UK: important edition of Lady Chatterley’s Lover acquired by the University of Bristol

University acquires judge's annotated copy of book at centre of obscenity trial.


The book had been sold at auction to an individual in the USA, but the UK government blocked the export of the work. Instead a campaign to raise matching funds to keep the book in the UK resulted in its acquisition by the University of Bristol.

This copy of the work was used by Mr Justice Byrne at the trial at the Old Bailey. It will be housed in the University Library’s special collections as part of the Penguin [publishing] Archive. Related material, also held at Bristol, includes transcripts of the trial, press cuttings, photographs, papers and personal copies of the book held by key Penguin staff.

It also features the archives of Michael Rubinstein, Penguin’s lawyer in the trial, including his working papers, witness statements and correspondence with witnesses and potential witnesses.

Background
This article, by English Pen, explains the importance of the trial. Here's an extract:

The 1960 obscenity trial of Lady Chatterley’s Lover was one of the most important cases in British literary and social history, and led to a significant shift in the cultural landscape. The trial highlighted the distance between modern society and an out-of-touch establishment, shown in the opening remarks of Mervyn Griffith-Jones, the lead prosecutor:

Would you approve of your young sons, young daughters – because girls can read as well as boys – reading this book?
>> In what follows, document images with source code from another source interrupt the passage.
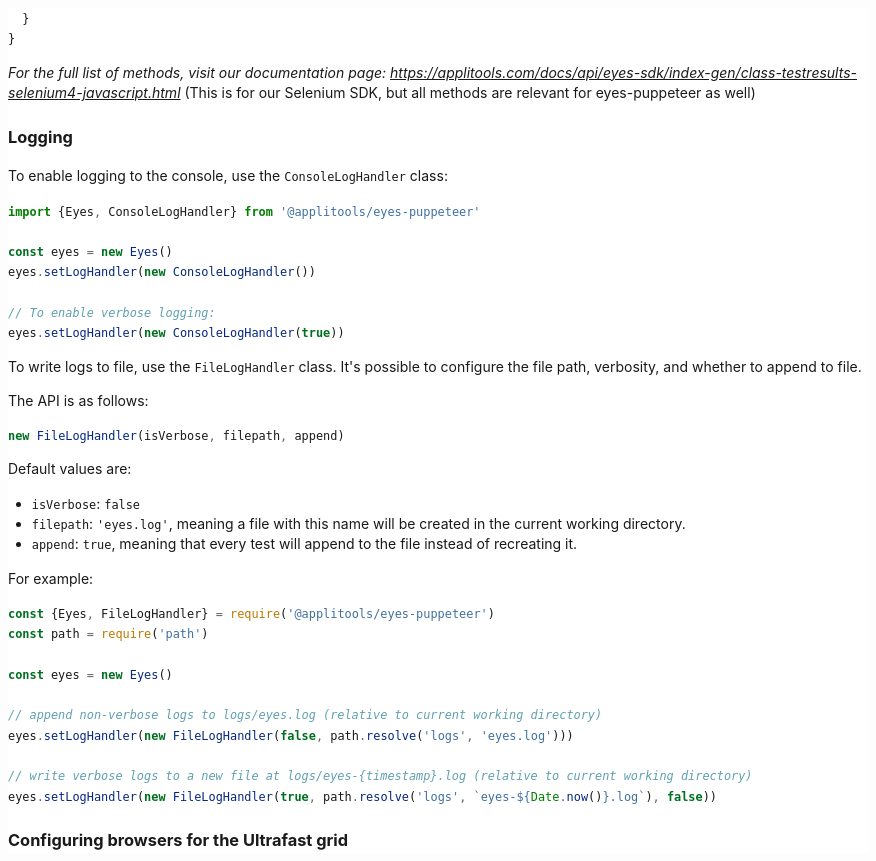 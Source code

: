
 ```js
  }
}
```

_For the full list of methods, visit our documentation page: https://applitools.com/docs/api/eyes-sdk/index-gen/class-testresults-selenium4-javascript.html_ (This is for our Selenium SDK, but all methods are relevant for eyes-puppeteer as well)

### Logging

To enable logging to the console, use the `ConsoleLogHandler` class:

```js
import {Eyes, ConsoleLogHandler} from '@applitools/eyes-puppeteer'

const eyes = new Eyes()
eyes.setLogHandler(new ConsoleLogHandler())

// To enable verbose logging:
eyes.setLogHandler(new ConsoleLogHandler(true))
```

To write logs to file, use the `FileLogHandler` class. It's possible to configure the file path, verbosity, and whether to append to file.

The API is as follows:

```js
new FileLogHandler(isVerbose, filepath, append)
```

Default values are:

- `isVerbose`: `false`
- `filepath`: `'eyes.log'`, meaning a file with this name will be created in the current working directory.
- `append`: `true`, meaning that every test will append to the file instead of recreating it.

For example:

```js
const {Eyes, FileLogHandler} = require('@applitools/eyes-puppeteer')
const path = require('path')

const eyes = new Eyes()

// append non-verbose logs to logs/eyes.log (relative to current working directory)
eyes.setLogHandler(new FileLogHandler(false, path.resolve('logs', 'eyes.log')))

// write verbose logs to a new file at logs/eyes-{timestamp}.log (relative to current working directory)
eyes.setLogHandler(new FileLogHandler(true, path.resolve('logs', `eyes-${Date.now()}.log`), false))
```

### Configuring browsers for the Ultrafast grid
Is it a book that you would have lying around in your own house? Is it a book that you would even wish your wife or your servants to read?

However, it took the jury just three hours to reach a decision that the novel was not obscene, and, within a day, the book sold 200,000 copies, rising to more than 2 million copies in the next two years.

The verdict was a crucial step in ushering the permissive and liberal sixties and was an enormously important victory for freedom of expression.